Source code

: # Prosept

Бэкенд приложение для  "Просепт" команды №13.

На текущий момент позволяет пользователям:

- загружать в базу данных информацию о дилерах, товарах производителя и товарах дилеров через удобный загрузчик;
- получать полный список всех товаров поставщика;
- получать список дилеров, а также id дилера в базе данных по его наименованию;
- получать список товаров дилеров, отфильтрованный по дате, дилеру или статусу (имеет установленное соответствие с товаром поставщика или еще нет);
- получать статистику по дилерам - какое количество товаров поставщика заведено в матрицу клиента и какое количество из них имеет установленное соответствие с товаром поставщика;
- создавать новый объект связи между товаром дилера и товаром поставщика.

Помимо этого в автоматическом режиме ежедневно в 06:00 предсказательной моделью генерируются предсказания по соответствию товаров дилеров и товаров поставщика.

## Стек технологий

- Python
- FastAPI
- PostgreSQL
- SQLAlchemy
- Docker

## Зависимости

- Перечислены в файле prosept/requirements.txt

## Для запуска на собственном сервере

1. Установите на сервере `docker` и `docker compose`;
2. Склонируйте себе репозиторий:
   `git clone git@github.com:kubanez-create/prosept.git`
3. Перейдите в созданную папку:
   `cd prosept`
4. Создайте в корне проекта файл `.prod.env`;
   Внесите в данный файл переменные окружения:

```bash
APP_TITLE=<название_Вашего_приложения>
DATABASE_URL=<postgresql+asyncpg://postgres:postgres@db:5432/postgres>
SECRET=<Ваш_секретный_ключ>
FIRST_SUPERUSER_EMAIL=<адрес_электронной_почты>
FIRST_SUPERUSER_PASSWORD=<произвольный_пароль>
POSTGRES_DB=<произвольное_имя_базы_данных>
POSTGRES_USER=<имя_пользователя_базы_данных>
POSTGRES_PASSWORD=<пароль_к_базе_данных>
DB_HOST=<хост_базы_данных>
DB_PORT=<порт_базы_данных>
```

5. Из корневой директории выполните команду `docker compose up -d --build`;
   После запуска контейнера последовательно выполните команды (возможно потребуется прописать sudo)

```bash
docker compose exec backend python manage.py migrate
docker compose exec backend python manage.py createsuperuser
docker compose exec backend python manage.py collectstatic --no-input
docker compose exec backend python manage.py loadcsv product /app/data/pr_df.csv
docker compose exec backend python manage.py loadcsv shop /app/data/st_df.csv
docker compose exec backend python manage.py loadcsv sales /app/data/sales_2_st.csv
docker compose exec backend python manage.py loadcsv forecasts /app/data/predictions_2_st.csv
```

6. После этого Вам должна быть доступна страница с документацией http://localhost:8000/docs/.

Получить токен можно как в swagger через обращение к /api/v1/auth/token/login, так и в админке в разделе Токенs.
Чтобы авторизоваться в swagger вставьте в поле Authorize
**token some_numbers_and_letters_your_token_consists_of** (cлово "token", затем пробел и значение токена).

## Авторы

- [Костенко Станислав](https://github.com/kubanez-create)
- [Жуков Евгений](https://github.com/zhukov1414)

## PROMPT
Provide only the number of lines in the listing above that contain "выполните".

## ANSWER SECTION
2